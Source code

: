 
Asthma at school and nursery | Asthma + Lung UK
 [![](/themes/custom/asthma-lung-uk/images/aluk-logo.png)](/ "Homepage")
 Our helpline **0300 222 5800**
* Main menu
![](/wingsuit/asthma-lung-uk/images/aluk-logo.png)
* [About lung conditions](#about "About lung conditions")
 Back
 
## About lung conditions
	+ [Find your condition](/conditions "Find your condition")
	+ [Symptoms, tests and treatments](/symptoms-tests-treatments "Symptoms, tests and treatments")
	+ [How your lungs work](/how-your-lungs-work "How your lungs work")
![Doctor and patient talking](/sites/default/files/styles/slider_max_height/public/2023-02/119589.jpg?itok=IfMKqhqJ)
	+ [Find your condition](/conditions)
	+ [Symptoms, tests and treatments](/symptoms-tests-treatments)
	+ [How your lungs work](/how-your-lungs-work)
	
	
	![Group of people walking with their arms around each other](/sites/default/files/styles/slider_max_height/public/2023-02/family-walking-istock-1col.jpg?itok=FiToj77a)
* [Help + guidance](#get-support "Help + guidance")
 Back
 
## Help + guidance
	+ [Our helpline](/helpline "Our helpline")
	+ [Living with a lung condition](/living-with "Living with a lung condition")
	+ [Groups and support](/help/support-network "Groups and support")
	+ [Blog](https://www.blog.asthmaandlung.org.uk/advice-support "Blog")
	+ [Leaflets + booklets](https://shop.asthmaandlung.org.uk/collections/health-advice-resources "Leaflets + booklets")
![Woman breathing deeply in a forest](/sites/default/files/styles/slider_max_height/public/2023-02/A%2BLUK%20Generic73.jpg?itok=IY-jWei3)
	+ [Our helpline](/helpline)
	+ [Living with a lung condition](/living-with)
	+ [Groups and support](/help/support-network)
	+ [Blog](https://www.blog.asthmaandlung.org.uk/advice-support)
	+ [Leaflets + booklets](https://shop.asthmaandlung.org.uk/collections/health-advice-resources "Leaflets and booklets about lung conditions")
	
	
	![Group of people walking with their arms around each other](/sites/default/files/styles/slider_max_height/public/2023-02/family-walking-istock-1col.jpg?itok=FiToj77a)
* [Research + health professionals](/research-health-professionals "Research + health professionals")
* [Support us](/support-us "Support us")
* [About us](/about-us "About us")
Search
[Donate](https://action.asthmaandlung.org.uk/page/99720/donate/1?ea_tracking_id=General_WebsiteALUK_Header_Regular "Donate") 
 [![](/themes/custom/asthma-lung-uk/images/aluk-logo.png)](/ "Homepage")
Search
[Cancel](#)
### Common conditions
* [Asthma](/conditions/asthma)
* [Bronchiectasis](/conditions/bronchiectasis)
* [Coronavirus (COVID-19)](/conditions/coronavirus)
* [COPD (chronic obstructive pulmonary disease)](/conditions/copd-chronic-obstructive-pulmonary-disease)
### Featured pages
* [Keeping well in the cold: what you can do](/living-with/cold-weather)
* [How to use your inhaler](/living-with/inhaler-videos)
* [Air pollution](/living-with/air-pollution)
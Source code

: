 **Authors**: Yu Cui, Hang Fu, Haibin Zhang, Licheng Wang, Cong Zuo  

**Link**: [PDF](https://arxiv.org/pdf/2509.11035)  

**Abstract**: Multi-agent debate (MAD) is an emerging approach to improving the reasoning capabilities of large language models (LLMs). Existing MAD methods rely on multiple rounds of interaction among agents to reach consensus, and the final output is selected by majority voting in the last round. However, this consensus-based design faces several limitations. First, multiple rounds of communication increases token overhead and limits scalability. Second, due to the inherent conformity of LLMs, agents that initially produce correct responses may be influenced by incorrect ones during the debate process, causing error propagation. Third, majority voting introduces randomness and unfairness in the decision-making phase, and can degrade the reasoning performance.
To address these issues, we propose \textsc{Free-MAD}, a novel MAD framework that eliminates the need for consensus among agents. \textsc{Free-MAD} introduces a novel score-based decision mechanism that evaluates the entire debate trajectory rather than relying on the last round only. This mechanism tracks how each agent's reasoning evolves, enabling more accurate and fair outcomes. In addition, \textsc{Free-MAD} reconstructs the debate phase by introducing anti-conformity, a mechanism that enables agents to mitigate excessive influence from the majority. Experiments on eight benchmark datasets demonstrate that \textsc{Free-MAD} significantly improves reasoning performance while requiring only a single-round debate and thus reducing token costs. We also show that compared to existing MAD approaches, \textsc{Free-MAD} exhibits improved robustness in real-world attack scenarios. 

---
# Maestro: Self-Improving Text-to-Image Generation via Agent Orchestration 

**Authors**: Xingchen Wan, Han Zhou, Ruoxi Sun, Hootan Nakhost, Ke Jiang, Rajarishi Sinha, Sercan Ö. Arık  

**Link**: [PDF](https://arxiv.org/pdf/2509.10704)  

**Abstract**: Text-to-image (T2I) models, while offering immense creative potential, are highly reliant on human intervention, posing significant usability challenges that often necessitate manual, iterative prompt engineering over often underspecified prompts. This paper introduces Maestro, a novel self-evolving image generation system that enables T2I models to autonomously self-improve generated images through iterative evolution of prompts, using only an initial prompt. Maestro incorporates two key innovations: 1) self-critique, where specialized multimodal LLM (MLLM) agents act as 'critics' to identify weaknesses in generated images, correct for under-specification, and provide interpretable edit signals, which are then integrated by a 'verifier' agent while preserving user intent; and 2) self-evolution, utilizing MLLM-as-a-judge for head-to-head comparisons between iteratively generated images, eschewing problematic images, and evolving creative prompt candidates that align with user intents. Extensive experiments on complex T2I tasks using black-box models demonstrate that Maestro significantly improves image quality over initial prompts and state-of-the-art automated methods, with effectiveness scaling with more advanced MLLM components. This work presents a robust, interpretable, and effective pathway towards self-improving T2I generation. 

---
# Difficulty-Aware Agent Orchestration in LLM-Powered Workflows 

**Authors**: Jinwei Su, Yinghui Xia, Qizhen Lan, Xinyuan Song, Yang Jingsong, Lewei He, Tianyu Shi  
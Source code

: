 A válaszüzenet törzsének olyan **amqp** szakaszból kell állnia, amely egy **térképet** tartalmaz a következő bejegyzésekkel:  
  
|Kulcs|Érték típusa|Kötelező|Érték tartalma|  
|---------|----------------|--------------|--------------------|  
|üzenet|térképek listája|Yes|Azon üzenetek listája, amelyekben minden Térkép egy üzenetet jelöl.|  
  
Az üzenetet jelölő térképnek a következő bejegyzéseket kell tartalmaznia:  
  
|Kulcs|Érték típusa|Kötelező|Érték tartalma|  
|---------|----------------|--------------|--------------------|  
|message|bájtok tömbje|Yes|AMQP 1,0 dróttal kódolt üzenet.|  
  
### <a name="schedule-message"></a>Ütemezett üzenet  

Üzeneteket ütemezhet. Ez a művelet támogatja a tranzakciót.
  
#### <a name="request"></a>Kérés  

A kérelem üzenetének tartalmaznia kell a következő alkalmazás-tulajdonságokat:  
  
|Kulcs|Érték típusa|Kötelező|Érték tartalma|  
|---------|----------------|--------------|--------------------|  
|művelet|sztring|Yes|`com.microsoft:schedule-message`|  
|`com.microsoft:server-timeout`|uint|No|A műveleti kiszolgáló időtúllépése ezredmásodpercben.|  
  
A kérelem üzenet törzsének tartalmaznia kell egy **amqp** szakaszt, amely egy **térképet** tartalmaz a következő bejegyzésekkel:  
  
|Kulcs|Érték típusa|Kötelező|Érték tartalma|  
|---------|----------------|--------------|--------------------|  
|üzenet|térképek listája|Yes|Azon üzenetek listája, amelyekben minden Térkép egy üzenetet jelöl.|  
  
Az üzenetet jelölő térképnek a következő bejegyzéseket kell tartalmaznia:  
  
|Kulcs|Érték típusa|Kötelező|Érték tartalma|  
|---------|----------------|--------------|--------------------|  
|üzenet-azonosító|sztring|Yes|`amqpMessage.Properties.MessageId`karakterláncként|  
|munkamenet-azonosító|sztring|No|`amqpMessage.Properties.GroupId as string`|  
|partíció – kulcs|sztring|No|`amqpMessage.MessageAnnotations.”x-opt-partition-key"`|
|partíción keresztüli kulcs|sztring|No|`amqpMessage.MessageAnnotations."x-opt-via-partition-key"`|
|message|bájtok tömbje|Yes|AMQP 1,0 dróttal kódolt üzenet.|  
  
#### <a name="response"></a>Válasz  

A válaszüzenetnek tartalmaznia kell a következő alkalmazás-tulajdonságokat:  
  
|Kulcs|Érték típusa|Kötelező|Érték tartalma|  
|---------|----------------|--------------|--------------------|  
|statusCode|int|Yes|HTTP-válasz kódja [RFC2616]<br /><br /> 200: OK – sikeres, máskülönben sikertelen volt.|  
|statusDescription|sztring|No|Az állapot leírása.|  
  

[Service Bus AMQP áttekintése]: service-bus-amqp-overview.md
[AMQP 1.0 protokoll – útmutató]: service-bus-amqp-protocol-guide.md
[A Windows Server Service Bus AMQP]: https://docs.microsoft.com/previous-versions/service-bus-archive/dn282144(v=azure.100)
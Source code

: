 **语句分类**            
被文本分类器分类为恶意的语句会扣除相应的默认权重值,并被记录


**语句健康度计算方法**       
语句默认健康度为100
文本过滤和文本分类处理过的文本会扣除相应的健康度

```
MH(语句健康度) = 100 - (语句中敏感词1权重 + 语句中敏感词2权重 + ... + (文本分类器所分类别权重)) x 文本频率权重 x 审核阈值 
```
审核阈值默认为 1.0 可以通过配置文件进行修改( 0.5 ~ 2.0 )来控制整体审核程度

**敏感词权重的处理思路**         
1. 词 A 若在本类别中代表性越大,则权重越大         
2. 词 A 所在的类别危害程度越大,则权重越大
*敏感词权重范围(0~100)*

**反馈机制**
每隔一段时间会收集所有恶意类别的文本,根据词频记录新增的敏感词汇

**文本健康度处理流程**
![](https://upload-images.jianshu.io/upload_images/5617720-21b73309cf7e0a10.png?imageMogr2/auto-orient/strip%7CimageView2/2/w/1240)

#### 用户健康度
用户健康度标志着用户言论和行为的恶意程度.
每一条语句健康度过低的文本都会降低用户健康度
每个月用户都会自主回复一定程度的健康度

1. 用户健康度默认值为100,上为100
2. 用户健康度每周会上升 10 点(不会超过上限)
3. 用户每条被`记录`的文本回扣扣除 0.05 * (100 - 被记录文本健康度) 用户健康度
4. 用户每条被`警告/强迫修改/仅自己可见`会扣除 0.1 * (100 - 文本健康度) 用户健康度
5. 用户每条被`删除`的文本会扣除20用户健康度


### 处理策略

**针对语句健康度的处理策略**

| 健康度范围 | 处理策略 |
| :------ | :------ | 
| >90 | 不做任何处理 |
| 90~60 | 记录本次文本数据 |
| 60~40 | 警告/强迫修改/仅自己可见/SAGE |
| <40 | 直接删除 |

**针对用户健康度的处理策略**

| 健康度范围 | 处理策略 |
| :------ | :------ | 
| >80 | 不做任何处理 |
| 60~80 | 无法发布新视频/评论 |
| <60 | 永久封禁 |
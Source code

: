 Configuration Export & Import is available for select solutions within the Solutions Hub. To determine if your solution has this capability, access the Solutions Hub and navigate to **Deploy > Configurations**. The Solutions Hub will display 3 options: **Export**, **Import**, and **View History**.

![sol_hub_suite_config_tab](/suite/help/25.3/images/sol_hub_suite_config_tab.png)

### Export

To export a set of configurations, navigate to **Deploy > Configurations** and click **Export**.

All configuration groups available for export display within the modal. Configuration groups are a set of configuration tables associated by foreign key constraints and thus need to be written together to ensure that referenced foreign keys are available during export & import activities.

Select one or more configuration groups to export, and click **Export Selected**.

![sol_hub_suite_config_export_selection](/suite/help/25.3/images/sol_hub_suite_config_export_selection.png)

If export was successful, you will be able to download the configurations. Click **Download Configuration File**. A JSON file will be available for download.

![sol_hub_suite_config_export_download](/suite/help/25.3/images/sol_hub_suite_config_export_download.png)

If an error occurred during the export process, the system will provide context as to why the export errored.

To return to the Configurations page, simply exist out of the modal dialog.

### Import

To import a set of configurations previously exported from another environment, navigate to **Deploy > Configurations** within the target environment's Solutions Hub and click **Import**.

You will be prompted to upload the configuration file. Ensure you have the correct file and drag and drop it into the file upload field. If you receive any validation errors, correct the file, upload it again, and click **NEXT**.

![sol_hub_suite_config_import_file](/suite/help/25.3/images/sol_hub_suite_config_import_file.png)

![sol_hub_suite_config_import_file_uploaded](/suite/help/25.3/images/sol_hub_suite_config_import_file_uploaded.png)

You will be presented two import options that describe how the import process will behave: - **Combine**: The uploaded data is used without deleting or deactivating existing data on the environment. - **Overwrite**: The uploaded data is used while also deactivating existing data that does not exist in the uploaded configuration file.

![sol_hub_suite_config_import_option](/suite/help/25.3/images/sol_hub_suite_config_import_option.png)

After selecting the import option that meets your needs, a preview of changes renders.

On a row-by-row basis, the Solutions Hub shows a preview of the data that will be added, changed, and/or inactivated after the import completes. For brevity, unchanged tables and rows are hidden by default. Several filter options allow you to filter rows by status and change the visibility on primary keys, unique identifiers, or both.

▬▬▬▬▬▬▬▬▬▬

■ **Assignment**
Out of the material above, select every line that holds the string "asthmaandlung".

■ **Result of the task**
	+ [Blog](https://www.blog.asthmaandlung.org.uk/advice-support "Blog")
	+ [Leaflets + booklets](https://shop.asthmaandlung.org.uk/collections/health-advice-resources "Leaflets + booklets")
	+ [Blog](https://www.blog.asthmaandlung.org.uk/advice-support)
	+ [Leaflets + booklets](https://shop.asthmaandlung.org.uk/collections/health-advice-resources "Leaflets and booklets about lung conditions")
[Donate](https://action.asthmaandlung.org.uk/page/99720/donate/1?ea_tracking_id=General_WebsiteALUK_Header_Regular "Donate") 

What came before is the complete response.